++++ Source records ++++

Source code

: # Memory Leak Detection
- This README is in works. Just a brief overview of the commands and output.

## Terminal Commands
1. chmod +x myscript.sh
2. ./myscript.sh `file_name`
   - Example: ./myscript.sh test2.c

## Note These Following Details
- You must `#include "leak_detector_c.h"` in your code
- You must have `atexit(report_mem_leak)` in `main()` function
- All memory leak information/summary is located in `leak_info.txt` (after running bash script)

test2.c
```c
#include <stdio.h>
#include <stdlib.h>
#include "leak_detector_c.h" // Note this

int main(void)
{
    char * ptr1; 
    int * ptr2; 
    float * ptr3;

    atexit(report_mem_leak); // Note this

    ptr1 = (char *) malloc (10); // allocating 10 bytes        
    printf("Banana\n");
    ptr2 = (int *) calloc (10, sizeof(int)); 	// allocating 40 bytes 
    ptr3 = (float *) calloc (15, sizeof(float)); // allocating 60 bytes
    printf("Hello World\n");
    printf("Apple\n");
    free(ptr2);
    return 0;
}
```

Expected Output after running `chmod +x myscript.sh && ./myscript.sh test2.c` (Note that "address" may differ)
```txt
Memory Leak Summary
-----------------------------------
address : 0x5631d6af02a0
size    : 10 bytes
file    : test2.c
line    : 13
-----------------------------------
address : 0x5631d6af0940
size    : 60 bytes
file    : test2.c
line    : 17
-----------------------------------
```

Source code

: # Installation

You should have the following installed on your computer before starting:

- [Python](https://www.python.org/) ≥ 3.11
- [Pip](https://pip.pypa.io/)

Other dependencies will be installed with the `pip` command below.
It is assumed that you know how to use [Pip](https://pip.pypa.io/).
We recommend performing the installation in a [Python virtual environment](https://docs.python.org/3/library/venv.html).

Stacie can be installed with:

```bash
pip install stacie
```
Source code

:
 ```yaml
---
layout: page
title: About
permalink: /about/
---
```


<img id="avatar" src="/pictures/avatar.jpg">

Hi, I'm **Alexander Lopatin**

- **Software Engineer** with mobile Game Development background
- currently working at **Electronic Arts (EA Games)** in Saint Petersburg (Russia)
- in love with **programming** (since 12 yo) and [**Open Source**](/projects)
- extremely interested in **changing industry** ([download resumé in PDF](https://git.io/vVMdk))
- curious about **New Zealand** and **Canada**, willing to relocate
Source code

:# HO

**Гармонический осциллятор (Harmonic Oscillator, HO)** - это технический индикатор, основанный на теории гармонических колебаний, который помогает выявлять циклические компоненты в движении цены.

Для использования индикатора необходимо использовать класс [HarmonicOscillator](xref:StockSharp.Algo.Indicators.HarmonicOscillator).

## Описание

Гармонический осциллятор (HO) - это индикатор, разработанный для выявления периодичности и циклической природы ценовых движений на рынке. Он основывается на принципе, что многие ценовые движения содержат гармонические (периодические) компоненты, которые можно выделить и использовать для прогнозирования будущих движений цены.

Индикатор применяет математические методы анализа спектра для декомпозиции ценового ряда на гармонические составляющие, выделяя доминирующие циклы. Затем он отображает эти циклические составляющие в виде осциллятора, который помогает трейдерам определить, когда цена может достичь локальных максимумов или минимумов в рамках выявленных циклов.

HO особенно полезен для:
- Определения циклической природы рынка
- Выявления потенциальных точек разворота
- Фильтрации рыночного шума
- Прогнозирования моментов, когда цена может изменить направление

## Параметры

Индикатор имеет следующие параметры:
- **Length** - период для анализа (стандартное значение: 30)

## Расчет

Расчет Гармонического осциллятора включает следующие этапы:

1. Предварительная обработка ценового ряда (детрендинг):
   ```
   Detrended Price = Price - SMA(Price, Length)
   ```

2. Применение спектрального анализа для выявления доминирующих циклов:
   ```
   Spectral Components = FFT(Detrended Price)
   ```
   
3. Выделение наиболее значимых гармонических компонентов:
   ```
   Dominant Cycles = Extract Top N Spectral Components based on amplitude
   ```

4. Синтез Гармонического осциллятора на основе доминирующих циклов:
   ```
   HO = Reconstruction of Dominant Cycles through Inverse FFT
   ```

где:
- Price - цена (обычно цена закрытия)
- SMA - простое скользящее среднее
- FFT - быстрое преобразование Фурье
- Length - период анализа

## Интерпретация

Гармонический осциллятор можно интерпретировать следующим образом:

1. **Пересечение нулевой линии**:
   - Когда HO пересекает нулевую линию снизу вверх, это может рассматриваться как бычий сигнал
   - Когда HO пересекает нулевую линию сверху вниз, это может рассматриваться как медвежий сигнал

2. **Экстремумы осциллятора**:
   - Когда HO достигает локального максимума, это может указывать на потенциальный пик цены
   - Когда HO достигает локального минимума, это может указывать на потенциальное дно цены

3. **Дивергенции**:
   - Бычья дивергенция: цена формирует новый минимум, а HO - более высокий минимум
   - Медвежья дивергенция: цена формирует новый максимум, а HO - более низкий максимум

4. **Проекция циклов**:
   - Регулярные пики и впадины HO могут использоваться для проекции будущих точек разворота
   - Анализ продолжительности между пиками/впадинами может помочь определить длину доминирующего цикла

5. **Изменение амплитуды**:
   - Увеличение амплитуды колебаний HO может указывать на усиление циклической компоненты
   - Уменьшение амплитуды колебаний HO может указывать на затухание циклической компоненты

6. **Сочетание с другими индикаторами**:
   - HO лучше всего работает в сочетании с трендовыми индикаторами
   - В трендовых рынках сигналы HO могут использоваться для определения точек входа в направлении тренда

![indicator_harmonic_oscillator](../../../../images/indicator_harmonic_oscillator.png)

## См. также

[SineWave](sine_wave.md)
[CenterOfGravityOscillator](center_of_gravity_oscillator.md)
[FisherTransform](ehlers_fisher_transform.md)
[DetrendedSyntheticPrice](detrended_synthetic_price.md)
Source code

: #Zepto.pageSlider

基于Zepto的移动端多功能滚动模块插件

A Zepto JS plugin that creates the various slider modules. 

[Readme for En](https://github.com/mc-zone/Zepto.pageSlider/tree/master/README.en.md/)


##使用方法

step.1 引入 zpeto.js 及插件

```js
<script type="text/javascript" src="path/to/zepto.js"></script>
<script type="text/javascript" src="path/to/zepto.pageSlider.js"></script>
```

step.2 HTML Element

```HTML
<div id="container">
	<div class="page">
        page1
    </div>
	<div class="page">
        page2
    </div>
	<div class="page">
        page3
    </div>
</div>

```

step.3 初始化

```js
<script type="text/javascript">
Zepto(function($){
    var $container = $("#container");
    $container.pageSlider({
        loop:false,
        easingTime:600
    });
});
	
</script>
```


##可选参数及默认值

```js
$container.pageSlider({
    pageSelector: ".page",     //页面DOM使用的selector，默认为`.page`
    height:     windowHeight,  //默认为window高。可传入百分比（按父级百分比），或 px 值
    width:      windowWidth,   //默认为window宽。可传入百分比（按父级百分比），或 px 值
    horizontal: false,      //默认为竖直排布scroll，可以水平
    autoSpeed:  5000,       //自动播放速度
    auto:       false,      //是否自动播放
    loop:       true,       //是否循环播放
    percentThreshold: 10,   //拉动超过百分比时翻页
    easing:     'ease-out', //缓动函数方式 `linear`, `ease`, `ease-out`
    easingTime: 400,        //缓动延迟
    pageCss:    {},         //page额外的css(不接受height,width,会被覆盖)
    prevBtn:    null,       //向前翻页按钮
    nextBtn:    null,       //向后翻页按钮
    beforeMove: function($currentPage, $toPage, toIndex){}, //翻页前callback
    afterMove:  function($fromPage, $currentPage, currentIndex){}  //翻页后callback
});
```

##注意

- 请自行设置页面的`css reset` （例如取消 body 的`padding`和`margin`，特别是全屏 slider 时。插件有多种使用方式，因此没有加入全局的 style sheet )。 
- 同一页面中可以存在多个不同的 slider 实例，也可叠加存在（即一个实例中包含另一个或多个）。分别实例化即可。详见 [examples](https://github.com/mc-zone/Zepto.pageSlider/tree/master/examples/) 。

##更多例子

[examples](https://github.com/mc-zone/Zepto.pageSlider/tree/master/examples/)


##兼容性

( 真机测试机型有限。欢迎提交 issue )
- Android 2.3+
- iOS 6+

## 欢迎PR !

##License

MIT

++++

Work request:
Return the number of lines in the data above that include the word "Dominant", and nothing else.

Exercise output:
2